27 January

Cautio Abundantium: Abundance Of Caution, The New National Motto

by Jon Katz
Cautio Abundantium
Cautio Abundantium

I don’t like to romanticize places but I often feel, living in a rural part of the country, that I live closer to the real values that have shaped this amazing country, a great experiment in freedom and decency and individuality. I thought about this in the morning when New York City closed it’s subway system at 11 p.m, an “abundance of caution” said the mayor of the New York.

I wonder if he knew that the city’s poohbahs decided to build the subways in 1888 after a monster blizzard – far bigger than the one that hit New York today – shut the city down.

The big blizzard was real, it is wreaking havoc in Boston and parts of New England, but it mostly skipped New York City. It is snowing here in Bedlam, the urgent warnings (my utility messaged me that people my age should stay indoors and make sure neighbors checked in on them. No chores for me, I told Maria, but she did not get the memo)

The city fathers (there were no city  mothers then) decided that the great city would never again be shut down by a blizzard, so the country’s biggest underground transit system was built. I wonder what the city leaders would make of our time, when the subways are closed long before a storm even hits,  and the city is shut down, all out of an “abundance of caution,” the new national motto it seems. I see mayors and governors in their new sporty emergency caps and windbreakers using the phrase every time there is a storm, violent incident or other kind of emergency.

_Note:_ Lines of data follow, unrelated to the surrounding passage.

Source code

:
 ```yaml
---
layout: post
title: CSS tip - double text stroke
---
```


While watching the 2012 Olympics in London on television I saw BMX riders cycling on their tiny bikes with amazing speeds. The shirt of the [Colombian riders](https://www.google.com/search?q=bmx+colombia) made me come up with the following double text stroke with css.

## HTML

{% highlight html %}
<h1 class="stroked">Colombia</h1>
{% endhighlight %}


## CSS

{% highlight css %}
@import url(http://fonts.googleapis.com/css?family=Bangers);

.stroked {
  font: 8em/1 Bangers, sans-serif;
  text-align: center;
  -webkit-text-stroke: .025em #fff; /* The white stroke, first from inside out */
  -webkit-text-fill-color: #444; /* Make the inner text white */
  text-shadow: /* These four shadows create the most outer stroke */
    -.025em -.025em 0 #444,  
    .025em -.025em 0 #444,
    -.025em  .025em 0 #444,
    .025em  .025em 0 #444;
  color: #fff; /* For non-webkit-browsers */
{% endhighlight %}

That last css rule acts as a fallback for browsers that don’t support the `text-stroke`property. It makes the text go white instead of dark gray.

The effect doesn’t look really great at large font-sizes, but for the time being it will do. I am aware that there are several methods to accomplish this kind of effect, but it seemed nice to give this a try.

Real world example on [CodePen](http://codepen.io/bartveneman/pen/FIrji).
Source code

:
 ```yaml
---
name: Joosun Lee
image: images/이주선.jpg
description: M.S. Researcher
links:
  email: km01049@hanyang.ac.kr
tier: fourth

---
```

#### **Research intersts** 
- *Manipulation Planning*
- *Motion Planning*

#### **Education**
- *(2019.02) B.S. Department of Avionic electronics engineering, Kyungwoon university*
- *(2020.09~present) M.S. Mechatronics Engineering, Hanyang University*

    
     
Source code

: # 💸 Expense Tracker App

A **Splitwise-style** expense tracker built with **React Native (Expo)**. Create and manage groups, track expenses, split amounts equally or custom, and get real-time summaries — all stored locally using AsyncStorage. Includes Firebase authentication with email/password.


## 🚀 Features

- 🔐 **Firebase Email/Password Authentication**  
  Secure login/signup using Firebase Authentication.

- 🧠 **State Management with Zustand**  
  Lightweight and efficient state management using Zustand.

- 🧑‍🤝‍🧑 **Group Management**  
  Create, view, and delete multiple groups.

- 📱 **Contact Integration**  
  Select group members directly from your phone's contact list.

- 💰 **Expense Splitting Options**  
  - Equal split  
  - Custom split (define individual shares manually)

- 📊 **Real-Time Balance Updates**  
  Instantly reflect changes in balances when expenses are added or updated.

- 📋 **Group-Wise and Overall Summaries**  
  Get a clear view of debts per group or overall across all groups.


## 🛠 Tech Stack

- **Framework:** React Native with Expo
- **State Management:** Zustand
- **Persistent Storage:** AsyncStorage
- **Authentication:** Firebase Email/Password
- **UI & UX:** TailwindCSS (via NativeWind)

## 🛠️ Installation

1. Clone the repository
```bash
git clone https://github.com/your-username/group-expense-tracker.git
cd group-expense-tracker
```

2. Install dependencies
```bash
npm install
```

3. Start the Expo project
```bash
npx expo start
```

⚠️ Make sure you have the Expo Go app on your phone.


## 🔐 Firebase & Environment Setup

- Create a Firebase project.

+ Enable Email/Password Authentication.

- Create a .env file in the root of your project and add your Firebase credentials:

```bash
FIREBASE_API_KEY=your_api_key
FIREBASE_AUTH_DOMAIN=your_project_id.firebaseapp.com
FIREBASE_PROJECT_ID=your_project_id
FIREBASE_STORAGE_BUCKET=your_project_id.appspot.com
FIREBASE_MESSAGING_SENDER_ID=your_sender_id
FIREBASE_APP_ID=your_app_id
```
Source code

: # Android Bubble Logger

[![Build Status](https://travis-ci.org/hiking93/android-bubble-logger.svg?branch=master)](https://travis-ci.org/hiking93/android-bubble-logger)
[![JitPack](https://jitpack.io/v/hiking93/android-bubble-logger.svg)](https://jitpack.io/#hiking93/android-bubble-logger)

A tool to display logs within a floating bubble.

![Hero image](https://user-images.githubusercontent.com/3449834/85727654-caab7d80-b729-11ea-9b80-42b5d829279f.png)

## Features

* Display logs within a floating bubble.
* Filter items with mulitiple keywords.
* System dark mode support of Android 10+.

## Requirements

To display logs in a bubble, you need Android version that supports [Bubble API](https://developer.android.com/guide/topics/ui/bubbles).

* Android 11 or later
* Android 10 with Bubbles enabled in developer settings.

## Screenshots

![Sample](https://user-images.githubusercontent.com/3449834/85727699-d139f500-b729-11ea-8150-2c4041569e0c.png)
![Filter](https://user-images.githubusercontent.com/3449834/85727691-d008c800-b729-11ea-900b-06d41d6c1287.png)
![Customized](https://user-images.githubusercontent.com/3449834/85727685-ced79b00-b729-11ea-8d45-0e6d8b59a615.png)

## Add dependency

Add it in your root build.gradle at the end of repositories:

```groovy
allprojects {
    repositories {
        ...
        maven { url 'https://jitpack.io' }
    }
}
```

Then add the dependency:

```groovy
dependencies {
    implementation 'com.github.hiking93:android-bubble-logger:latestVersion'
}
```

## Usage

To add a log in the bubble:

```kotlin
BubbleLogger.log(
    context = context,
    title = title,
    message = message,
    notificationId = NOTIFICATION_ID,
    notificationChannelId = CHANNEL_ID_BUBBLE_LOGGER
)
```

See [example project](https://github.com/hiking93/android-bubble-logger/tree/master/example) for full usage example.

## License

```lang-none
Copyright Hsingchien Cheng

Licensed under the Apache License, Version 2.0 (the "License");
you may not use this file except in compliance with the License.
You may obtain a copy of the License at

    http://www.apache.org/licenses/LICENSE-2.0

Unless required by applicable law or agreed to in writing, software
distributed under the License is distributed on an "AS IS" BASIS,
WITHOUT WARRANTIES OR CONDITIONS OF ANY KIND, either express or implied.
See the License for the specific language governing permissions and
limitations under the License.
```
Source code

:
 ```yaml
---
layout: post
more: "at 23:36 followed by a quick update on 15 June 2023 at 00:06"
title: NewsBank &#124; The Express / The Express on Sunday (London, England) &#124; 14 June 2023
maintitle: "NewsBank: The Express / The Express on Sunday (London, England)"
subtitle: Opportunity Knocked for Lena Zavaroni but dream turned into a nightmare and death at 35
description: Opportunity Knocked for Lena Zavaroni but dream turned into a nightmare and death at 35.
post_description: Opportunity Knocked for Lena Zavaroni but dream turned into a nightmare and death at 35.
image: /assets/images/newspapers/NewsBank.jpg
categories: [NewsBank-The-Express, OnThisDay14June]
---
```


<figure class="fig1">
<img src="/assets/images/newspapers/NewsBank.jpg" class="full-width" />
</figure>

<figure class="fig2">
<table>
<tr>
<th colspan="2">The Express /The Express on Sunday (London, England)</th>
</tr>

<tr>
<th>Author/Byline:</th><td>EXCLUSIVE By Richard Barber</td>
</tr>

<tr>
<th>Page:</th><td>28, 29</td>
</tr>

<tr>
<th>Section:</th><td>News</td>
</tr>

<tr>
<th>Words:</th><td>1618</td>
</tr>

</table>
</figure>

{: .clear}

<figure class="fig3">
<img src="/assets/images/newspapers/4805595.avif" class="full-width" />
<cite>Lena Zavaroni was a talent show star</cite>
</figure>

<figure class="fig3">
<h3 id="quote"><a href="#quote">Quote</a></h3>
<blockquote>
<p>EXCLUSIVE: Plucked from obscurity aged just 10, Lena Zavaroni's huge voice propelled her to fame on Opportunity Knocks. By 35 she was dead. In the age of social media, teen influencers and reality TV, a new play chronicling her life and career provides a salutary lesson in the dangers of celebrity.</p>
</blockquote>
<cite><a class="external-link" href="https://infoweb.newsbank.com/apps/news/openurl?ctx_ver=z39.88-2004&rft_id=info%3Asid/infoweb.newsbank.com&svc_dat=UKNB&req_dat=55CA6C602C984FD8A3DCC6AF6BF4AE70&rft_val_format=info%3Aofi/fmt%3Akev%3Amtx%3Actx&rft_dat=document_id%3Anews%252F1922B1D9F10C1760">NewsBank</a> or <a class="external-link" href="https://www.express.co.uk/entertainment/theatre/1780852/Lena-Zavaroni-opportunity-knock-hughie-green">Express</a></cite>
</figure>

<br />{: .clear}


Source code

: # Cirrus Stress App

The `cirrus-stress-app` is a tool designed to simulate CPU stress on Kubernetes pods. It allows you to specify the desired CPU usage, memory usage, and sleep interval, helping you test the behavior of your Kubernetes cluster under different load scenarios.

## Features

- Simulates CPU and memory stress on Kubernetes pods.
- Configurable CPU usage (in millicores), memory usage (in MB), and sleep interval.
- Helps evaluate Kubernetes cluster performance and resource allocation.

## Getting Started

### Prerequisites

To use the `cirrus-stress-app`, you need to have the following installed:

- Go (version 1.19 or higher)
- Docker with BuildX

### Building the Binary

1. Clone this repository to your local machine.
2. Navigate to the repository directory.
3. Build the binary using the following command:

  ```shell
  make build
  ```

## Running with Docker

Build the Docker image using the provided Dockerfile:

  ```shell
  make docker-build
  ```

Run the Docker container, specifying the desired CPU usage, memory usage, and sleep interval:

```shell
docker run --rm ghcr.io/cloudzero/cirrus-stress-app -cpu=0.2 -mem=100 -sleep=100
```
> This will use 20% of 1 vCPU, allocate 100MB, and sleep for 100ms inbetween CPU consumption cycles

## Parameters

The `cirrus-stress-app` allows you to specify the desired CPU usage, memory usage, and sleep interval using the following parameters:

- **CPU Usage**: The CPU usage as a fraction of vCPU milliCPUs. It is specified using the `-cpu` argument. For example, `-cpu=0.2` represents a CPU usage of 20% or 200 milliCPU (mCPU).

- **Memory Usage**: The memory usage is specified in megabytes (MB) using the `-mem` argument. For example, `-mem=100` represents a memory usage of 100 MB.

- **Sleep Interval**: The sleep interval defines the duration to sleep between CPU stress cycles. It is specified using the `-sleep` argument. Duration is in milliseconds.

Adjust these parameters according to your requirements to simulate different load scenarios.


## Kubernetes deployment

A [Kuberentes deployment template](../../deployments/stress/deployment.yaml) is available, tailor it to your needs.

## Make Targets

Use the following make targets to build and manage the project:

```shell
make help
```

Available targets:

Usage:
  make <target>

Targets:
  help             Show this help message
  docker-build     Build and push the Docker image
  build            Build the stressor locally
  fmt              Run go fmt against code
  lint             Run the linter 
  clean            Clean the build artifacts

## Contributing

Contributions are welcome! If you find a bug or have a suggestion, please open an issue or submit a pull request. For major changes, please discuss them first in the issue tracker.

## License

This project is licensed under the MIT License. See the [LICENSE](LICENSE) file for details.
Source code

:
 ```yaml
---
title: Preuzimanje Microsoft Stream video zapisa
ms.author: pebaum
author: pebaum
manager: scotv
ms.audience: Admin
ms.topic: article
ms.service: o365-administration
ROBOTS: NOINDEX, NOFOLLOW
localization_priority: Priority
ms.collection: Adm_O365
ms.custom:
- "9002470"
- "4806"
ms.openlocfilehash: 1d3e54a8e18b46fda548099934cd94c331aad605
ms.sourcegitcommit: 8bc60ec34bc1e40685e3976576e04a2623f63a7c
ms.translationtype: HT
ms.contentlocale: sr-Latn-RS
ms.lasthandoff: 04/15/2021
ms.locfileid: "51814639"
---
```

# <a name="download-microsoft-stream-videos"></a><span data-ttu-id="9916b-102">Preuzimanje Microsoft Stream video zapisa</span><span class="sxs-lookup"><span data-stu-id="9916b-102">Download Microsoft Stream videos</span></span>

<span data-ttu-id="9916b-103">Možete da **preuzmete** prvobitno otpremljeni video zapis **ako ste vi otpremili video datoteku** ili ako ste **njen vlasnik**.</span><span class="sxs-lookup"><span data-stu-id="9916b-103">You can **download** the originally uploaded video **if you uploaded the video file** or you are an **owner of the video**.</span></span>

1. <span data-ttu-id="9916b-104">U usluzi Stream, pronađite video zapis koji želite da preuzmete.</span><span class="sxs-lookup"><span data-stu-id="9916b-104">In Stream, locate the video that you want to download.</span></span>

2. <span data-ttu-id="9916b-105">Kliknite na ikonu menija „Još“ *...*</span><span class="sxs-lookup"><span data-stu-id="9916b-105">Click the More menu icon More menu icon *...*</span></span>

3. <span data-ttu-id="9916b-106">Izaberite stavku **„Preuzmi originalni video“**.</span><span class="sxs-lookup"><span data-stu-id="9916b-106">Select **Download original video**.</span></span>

In Ohio, they closed a bunch of schools because an Ebola-stricken nurse flew into one of the state’s airports (and tossed a nurse into a tent in Newark against her will because she had treated Ebola patients in West Africa. Remember that panic?) . An abundance of caution, they say. In Atlanta last week, several passenger flights were diverted because a wingnut called in an anonymous bomb threat. The planes were ordered to the ground and delayed for hours. It seems anyone with a cell phone or any weather channel with a computer model can shut down a flight, or close a school, stop a movie, shut down our greatest city.

What would New York’s mayor of 1888 make of our mayor today, who got on his green windbreaker and assured the city residents that they were about to face something more menacing and dangerous than the city had ever faced before? He didn’t say it was a possibility, he didn’t urge anyone to stay calm and keep perspective. He said it was an absolutely sure thing, be prepared.  It is good to know, to be forewarned, these new and awful storms are very real. B ut it strikes me that fear alone is not a good measure of how to govern, or how to prepare. Or  how to save the world.

You can underestimate, for sure. You can overestimate. You can fail to anticipate. You can overreact. We can be a strong and confident people, we can be a timid and manipulable people. Maybe those windbreakers that say “emergency” really impress us.

It does not reflect the American spirit to me, it does not inspire or comfort me, it seems a surrender to the worst of us, not the best.

Our national response to any kind of threat and danger seems to be to shut everything done, we have a new national motto: Cautio Abundantium: Abundance Of Caution. It can perhaps now go on all the dollar bills, it can replace E Pluribus Unum.

We live in an abundance of caution, a world of fear, warnings, alarms and butt-covering. I see it in the animal world as well, if you put up a photo of a dog in a car, you will be flooded with warnings about heat stroke and animals. If you say, you are sick, there will be many messages urging you to rush to the hospital.

Leaders are no longer expected to lead, they are expected to succumb to every imaginable fear, sensitivity, hysteria or prejudice. And I wonder what it costs for them to get all that fancy emergency fashion gear? Are taxes paying for that? People are no longer expected to think for themselves, to judge their own risks, to make their own choices. Out of an Abundance of Caution, we are all asked to stay inside and wet ourselves while the corporate marketers and grocery stories rake in a lot of money off of our fear and timidity.

I think I will reject Abundance Of Caution as my motto and ethos and lifestyle. I am a pretty cautious person, I was running around all night filling the bathtub with water, checking on the animals. If I lived in an Abundance Of Caution, I would never have moved upstate, bought a farm, written about animals, gotten divorced, met or married Maria, taken in Simon, moved to our new home.  Early this morning, I went out into the pasture to check on things, and I saw a little black mouse running in circles in the freezing cold and wind, he looked absolutely panicked, trying to dig a hole for shelter in the ice.

I felt for him, I watched – so did Red – as he spun in circles and finally exhausted himself, and lay down to die. I came over, picked him up by his tail and brought him into the barn and deposited him on top of a warm and dry bale of hay. He burrowed right in and vanished. I know you would have figured it out, I said. Abundance Of Caution.